The couple that ends up renting the home have been married for five years. We get a glimpse at the time they met and fell in love. “And now here they were, five years later and contemplating the unmaking of all that — contemplating the ruin of a life together, and not even saying so.” They have come to the house as a kind of escape after their first child died shortly after childbirth, a life that didn’t quite begin. “So, it was a temporary shift, a change of scenery — stop-over, lateral jump — nothing upward or permanent about it; like trading one life-raft for another.”
After we learn a bit about this couple, Spatz takes us back in time to give us a glimpse at other lives that have crossed this ground — forgotten lives:
Before being a house this had been a marshy stand of ninebark pine trees, birch, Saskatoon and blueberry bushes, spring-fed, and high enough on the south facing slope of the hill that it was warm well into the fall and quick to thaw with each vernal equinox. Once, as part of his vision quest, a boy from the local tribe had spent several days and nights here bivouacked among the trees, alone, waiting and fasting, watching the stars wheel and circle back around again; squirrels, ravens, rabbits, finches, eagles, countless insects came and went.

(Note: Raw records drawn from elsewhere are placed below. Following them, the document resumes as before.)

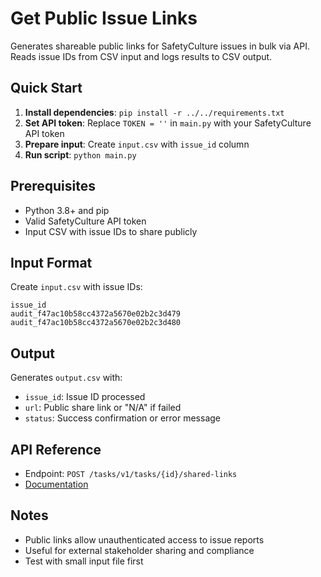 # Get Public Issue Links

Generates shareable public links for SafetyCulture issues in bulk via API. Reads issue IDs from CSV input and logs results to CSV output.

## Quick Start

1. **Install dependencies**: `pip install -r ../../requirements.txt`
2. **Set API token**: Replace `TOKEN = ''` in `main.py` with your SafetyCulture API token
3. **Prepare input**: Create `input.csv` with `issue_id` column
4. **Run script**: `python main.py`

## Prerequisites

- Python 3.8+ and pip
- Valid SafetyCulture API token
- Input CSV with issue IDs to share publicly

## Input Format

Create `input.csv` with issue IDs:
```csv
issue_id
audit_f47ac10b58cc4372a5670e02b2c3d479
audit_f47ac10b58cc4372a5670e02b2c3d480
```

## Output

Generates `output.csv` with:
- `issue_id`: Issue ID processed
- `url`: Public share link or "N/A" if failed
- `status`: Success confirmation or error message

## API Reference

- Endpoint: `POST /tasks/v1/tasks/{id}/shared-links`
- [Documentation](https://developer.safetyculture.com/reference/tasksservice_createsharedlink)

## Notes

- Public links allow unauthenticated access to issue reports
- Useful for external stakeholder sharing and compliance
- Test with small input file first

This is one of those beautiful long paragraphs that expands the scope of the story (others will narrow the scope and dig deeply). Soon, the houses come along:
The undergrowth was cut them, the spring capped, the land shaved and reshaped, and up went the house. In its core, still, was the capped spring. Two men had died here; three marriages were broken; eighteen children grown to adulthood. Twenty-six makes of car had parked in the garage or on the paved area outside, and two RVs. Nine signed bank notes. Twelve rental agreements. No boats. No one who lived here had ever owned a boat — only one prospective tenant had dreamed of it, against the south facing wall, and had perhaps been ruined by the dream.
One of the other tragedies of this stories is that the husband starts to recover from his grief sooner than his wife does. This may sound like a familiar tale, but Spatz doesn’t take us where we expect. After all, the title is “Any Landlord’s Dream,” referring, it seems, to these tenants, but the story also returns to the landlord and to what he witnesses.
I enjoyed, but was not taken by the second story, but was again brought into the collection when in the third, “No Kind of Music,” Spatz uses those long sentences. When the story begins, a man, whose wife has recently left him, is watching a divine music performance. Everything seems perfect, the performers angelic:
He knew this was a fiction — any player up close was a lot of suffering joints and contradictory impulses, bad breath, weak eyesight, creaky digestion (he’d talked with them at fundraiser events and a few times following open rehearsals, enough to have witnessed all of this and more); if there were evidence of magical or divine connections to be beheld in them it showed in the raw skin of their fingertips, bitten nails and torn cuticles, chapped mouths — all of the places where they’d worn through themselves trying and trying and loving the music so habitually, so imperfectly over the years.
At first the man is somewhat invigorated by his new singleness, but it doesn’t last. The sublime classical music . . . is it making things worse?
Perhaps my favorite story in the collection was “A Bear for Trying,” about twins Karl and Eber. It begins mysteriously and yet showcases Spatz comic gift as well when we learn about Karl’s predicament: how can he remove all of the glass figurines that have been super-glued to the dashboard?
Half as Happy gives us lives that have already gone through despair and are now on the brink of willful oblivion — a delicate position, perfect for Spatz’s delicate rhythm. I highly recommend this collection.